AAPS location:San Diego, CA date:11-15 November 2007
Purpose. To compare thermal characteristics and dissolution properties of solid dispersions prepared via two solvent methods: spray drying and film casting.
Methods. Binary dispersions of itraconazole and polymers like PVP-VA 64, PVP K25, HPMC 2910 5 mPa.s, PEG 6000, Eudragit E 100 and Poloxamer 407 were prepared by spray drying (Büchi Mini Spray Dryer B-191), or via film casting. Process factors investigated were the ratio itraconazole/polymer, solvent ratio and temperature. MDSC was used to characterise powders and crushed films. Dissolution properties were examined in 500ml SGF (37°C; 100RPM) using the paddle method and HPLC with UV-detection.

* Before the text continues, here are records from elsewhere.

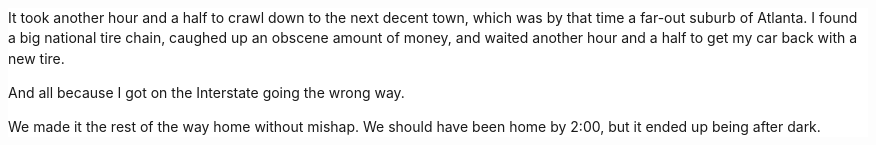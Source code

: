 It took another hour and a half to crawl down to the next decent town, which was by that time a far-out suburb of Atlanta.  I found a big national tire chain, caughed up an obscene amount of money, and waited another hour and a half to get my car back with a new tire.

And all because I got on the Interstate going the wrong way.

We made it the rest of the way home without mishap.  We should have been home by 2:00, but it ended up being after dark.

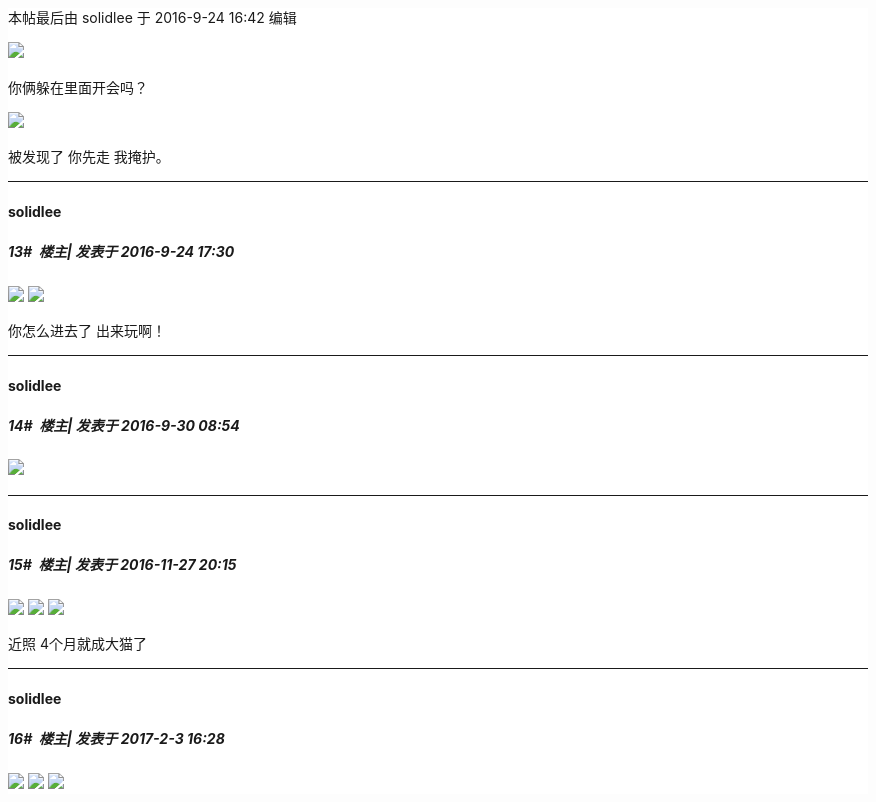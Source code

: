  本帖最后由 solidlee 于 2016-9-24 16:42 编辑 

<img src="http://ww2.sinaimg.cn/mw1024/413ef175gw1f84rj3s9y9j20qo1bdaj1.jpg" referrerpolicy="no-referrer">

你俩躲在里面开会吗？

<img src="http://ww4.sinaimg.cn/mw1024/413ef175gw1f84rn24bphj212g0qon4o.jpg" referrerpolicy="no-referrer">

被发现了 你先走 我掩护。

*****

####  solidlee  
##### 13#         楼主| 发表于 2016-9-24 17:30

<img src="http://ww2.sinaimg.cn/mw1024/413ef175gw1f84szn70woj20qo1bdq98.jpg" referrerpolicy="no-referrer">

<img src="http://ww1.sinaimg.cn/mw1024/413ef175gw1f84szjp8gnj20qo1bdag3.jpg" referrerpolicy="no-referrer">

你怎么进去了 出来玩啊！

*****

####  solidlee  
##### 14#         楼主| 发表于 2016-9-30 08:54

<img src="http://ww3.sinaimg.cn/mw1024/413ef175gw1f8bbt6tb7kj21kw2t3e51.jpg" referrerpolicy="no-referrer">

*****

####  solidlee  
##### 15#         楼主| 发表于 2016-11-27 20:15

<img src="http://ww3.sinaimg.cn/mw1024/413ef175gw1fa6x9psusrj20zk0qo45x.jpg" referrerpolicy="no-referrer">

<img src="http://ww1.sinaimg.cn/mw1024/413ef175gw1fa6x9ozemwj20m80go420.jpg" referrerpolicy="no-referrer">

<img src="http://ww2.sinaimg.cn/mw1024/413ef175gw1fa6x9ofvt5j20q60zkdkk.jpg" referrerpolicy="no-referrer">

近照 4个月就成大猫了

*****

####  solidlee  
##### 16#         楼主| 发表于 2017-2-3 16:28

<img src="http://wx3.sinaimg.cn/mw690/413ef175gy1fcdbuo0gwbj20sn180gvs.jpg" referrerpolicy="no-referrer">

<img src="http://wx4.sinaimg.cn/mw690/413ef175gy1fcdbuoj16sj20zk0s0n0b.jpg" referrerpolicy="no-referrer">

<img src="http://wx3.sinaimg.cn/mw690/413ef175gy1fcdbuphpv7j21441fnk7l.jpg" referrerpolicy="no-referrer">
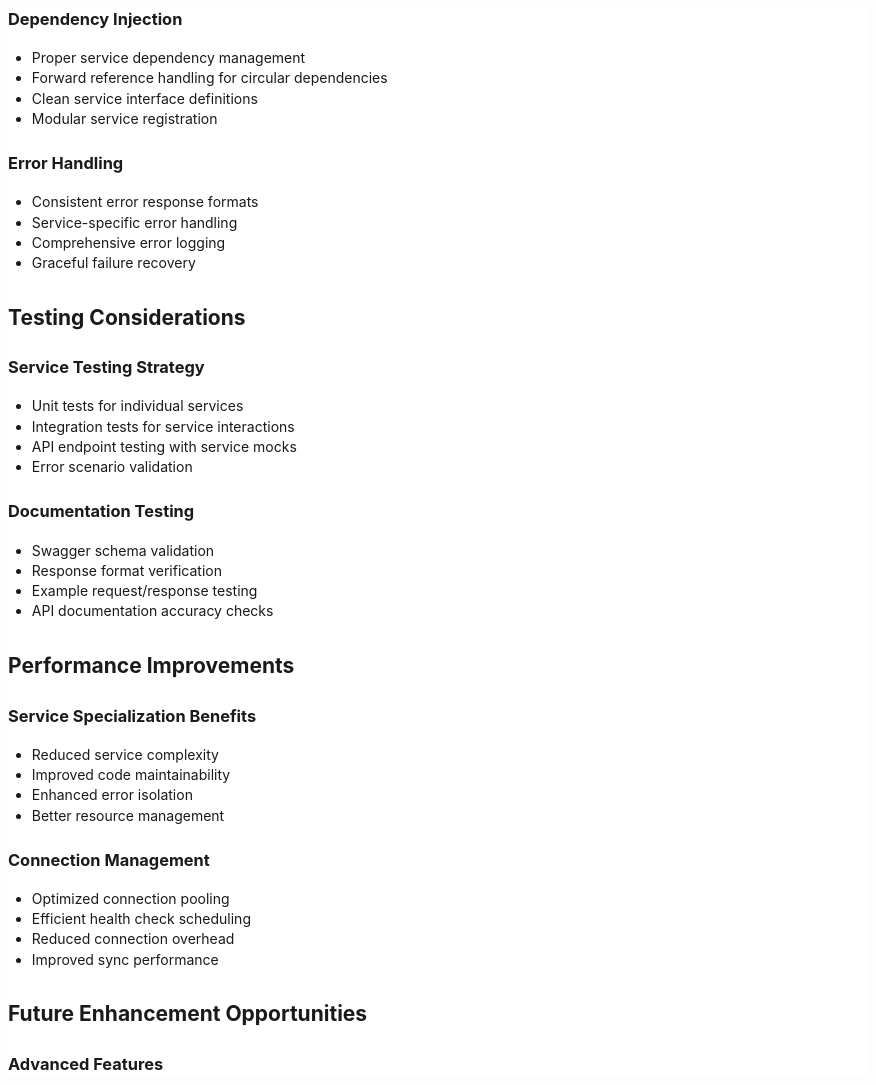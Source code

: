 ### Dependency Injection

- Proper service dependency management
- Forward reference handling for circular dependencies
- Clean service interface definitions
- Modular service registration

### Error Handling

- Consistent error response formats
- Service-specific error handling
- Comprehensive error logging
- Graceful failure recovery

## Testing Considerations

### Service Testing Strategy

- Unit tests for individual services
- Integration tests for service interactions
- API endpoint testing with service mocks
- Error scenario validation

### Documentation Testing

- Swagger schema validation
- Response format verification
- Example request/response testing
- API documentation accuracy checks

## Performance Improvements

### Service Specialization Benefits

- Reduced service complexity
- Improved code maintainability
- Enhanced error isolation
- Better resource management

### Connection Management

- Optimized connection pooling
- Efficient health check scheduling
- Reduced connection overhead
- Improved sync performance

## Future Enhancement Opportunities

### Advanced Features
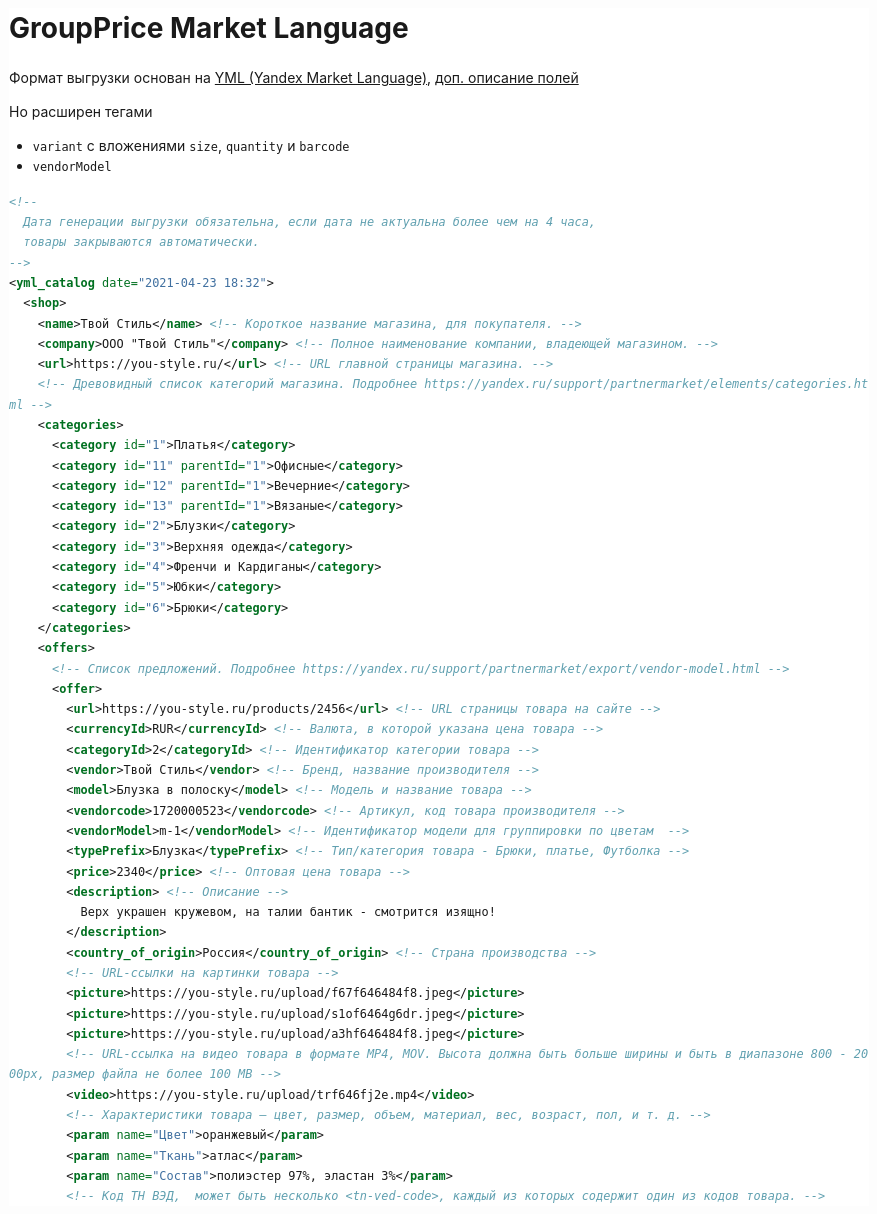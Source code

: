 # GroupPrice Market Language

Формат выгрузки основан на [YML (Yandex Market Language)](https://yandex.ru/support/partnermarket/export/yml.html), [доп. описание полей](https://yandex.ru/support/marketplace/assortment/fields/index.html)

Но расширен тегами
* `variant` с вложениями `size`, `quantity` и `barcode`
* `vendorModel`

```xml
<!--
  Дата генерации выгрузки обязательна, если дата не актуальна более чем на 4 часа,
  товары закрываются автоматически.
-->
<yml_catalog date="2021-04-23 18:32">
  <shop>
    <name>Твой Стиль</name> <!-- Короткое название магазина, для покупателя. -->
    <company>ООО "Твой Стиль"</company> <!-- Полное наименование компании, владеющей магазином. -->
    <url>https://you-style.ru/</url> <!-- URL главной страницы магазина. -->
    <!-- Древовидный список категорий магазина. Подробнее https://yandex.ru/support/partnermarket/elements/categories.html -->
    <categories>
      <category id="1">Платья</category>
      <category id="11" parentId="1">Офисные</category>
      <category id="12" parentId="1">Вечерние</category>
      <category id="13" parentId="1">Вязаные</category>
      <category id="2">Блузки</category>
      <category id="3">Верхняя одежда</category>
      <category id="4">Френчи и Кардиганы</category>
      <category id="5">Юбки</category>
      <category id="6">Брюки</category>
    </categories>
    <offers>
      <!-- Список предложений. Подробнее https://yandex.ru/support/partnermarket/export/vendor-model.html -->
      <offer>
        <url>https://you-style.ru/products/2456</url> <!-- URL страницы товара на сайте -->
        <currencyId>RUR</currencyId> <!-- Валюта, в которой указана цена товара -->
        <categoryId>2</categoryId> <!-- Идентификатор категории товара -->
        <vendor>Твой Стиль</vendor> <!-- Бренд, название производителя -->
        <model>Блузка в полоску</model> <!-- Модель и название товара -->
        <vendorcode>1720000523</vendorcode> <!-- Артикул, код товара производителя -->
        <vendorModel>m-1</vendorModel> <!-- Идентификатор модели для группировки по цветам  -->
        <typePrefix>Блузка</typePrefix> <!-- Тип/категория товара - Брюки, платье, Футболка -->
        <price>2340</price> <!-- Оптовая цена товара -->
        <description> <!-- Описание -->
          Верх украшен кружевом, на талии бантик - смотрится изящно!
        </description>
        <country_of_origin>Россия</country_of_origin> <!-- Страна производства -->
        <!-- URL-ссылки на картинки товара -->
        <picture>https://you-style.ru/upload/f67f646484f8.jpeg</picture>
        <picture>https://you-style.ru/upload/s1of6464g6dr.jpeg</picture>
        <picture>https://you-style.ru/upload/a3hf646484f8.jpeg</picture>
        <!-- URL-ссылка на видео товара в формате MP4, MOV. Высота должна быть больше ширины и быть в диапазоне 800 - 2000px, размер файла не более 100 MB -->
        <video>https://you-style.ru/upload/trf646fj2e.mp4</video>
        <!-- Характеристики товара — цвет, размер, объем, материал, вес, возраст, пол, и т. д. -->
        <param name="Цвет">оранжевый</param>
        <param name="Ткань">атлас</param>
        <param name="Состав">полиэстер 97%, эластан 3%</param>
        <!-- Код ТН ВЭД,  может быть несколько <tn-ved-code>, каждый из которых содержит один из кодов товара. -->
```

Results. Binary dispersions of itraconazole and PVP-VA 64, PVP K25 or HPMC are molecular dispersions. HPMC dispersions containing 40% or more of itraconazole showed a crystalline drug phase. MDSC shows no difference between the two manufacturing methods; dissolution profiles however are very different: itraconazole dissolves faster and better from films. Dispersions with Eudragit E100 appear as a glass solution but a separate amorphous drug phase can be detected if the drug concentration is 40% or higher. DSC curves and dissolution profiles for both methods of dispersion preparation are identical. Itraconazole is present as a separate crystalline phase in PEG 6000 and poloxamer 407 dispersions at higher drug concentrations. Thermograms are identical for both methods of preparation. Drug dissolution from PEG 6000 dispersions is higher from dispersions prepared by spray drying.
Conclusions. Dispersions prepared via film casting or spray drying generate the same result with respect to their thermal characteristics, but not in terms of dissolution properties.